==== Available data

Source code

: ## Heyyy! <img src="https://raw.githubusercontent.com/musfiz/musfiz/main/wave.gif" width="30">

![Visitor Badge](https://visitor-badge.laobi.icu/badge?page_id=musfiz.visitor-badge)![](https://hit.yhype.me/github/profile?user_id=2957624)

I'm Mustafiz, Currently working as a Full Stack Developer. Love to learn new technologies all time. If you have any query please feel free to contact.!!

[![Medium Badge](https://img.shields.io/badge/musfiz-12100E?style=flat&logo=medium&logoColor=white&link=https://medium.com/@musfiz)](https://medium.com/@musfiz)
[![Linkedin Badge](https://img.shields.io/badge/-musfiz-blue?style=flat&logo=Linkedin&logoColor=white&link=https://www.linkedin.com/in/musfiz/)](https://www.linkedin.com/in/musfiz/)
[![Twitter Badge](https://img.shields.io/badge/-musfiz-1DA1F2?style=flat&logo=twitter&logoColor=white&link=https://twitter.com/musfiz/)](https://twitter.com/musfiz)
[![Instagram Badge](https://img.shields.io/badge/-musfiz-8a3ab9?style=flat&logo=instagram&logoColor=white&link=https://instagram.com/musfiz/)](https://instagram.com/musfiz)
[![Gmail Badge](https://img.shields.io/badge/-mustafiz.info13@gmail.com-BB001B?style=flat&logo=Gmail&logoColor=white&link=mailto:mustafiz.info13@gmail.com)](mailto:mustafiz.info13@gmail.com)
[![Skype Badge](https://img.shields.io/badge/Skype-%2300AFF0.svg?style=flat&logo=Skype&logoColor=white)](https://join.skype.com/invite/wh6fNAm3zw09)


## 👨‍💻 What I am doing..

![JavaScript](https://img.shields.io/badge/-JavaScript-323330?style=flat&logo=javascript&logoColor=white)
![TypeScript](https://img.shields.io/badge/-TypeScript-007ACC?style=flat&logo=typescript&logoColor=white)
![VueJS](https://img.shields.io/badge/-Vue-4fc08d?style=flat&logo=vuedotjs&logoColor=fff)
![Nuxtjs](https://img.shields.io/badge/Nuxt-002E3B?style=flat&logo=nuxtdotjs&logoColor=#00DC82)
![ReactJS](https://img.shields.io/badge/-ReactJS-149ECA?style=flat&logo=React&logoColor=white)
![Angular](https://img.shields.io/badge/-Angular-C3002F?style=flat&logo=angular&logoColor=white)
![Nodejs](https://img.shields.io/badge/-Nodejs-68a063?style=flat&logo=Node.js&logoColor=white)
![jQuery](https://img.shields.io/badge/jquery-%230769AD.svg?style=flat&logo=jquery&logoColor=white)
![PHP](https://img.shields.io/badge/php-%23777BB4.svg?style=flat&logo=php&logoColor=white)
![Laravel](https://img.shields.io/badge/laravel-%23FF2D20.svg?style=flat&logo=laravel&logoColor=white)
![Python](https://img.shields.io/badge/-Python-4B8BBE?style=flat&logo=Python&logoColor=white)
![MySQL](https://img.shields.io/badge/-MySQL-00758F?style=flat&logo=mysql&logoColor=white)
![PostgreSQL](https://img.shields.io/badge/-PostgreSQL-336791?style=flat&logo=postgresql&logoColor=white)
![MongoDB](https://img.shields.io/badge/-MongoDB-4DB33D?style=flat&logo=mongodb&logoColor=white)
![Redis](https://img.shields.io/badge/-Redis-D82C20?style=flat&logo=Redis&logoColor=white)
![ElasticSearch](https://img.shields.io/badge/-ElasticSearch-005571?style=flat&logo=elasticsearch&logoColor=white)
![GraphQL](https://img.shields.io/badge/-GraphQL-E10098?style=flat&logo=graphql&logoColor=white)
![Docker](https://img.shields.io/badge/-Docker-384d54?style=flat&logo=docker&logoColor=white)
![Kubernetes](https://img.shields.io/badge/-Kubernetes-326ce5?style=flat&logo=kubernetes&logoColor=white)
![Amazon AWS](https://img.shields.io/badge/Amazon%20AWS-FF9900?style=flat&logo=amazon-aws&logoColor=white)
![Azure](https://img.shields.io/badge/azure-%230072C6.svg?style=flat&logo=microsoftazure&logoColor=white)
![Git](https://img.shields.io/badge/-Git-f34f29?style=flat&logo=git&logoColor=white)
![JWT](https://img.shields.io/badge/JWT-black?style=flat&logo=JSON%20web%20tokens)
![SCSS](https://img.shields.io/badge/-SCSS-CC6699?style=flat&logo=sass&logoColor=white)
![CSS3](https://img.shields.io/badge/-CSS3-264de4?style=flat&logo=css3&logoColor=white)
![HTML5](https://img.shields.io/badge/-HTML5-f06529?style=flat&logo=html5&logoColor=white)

========

**What is needed**. Reading through the records above, report each line in which the string "musfiz" is found.

**Task solution**.
: ## Heyyy! <img src="https://raw.githubusercontent.com/musfiz/musfiz/main/wave.gif" width="30">
![Visitor Badge](https://visitor-badge.laobi.icu/badge?page_id=musfiz.visitor-badge)![](https://hit.yhype.me/github/profile?user_id=2957624)
[![Medium Badge](https://img.shields.io/badge/musfiz-12100E?style=flat&logo=medium&logoColor=white&link=https://medium.com/@musfiz)](https://medium.com/@musfiz)
[![Linkedin Badge](https://img.shields.io/badge/-musfiz-blue?style=flat&logo=Linkedin&logoColor=white&link=https://www.linkedin.com/in/musfiz/)](https://www.linkedin.com/in/musfiz/)
[![Twitter Badge](https://img.shields.io/badge/-musfiz-1DA1F2?style=flat&logo=twitter&logoColor=white&link=https://twitter.com/musfiz/)](https://twitter.com/musfiz)
[![Instagram Badge](https://img.shields.io/badge/-musfiz-8a3ab9?style=flat&logo=instagram&logoColor=white&link=https://instagram.com/musfiz/)](https://instagram.com/musfiz)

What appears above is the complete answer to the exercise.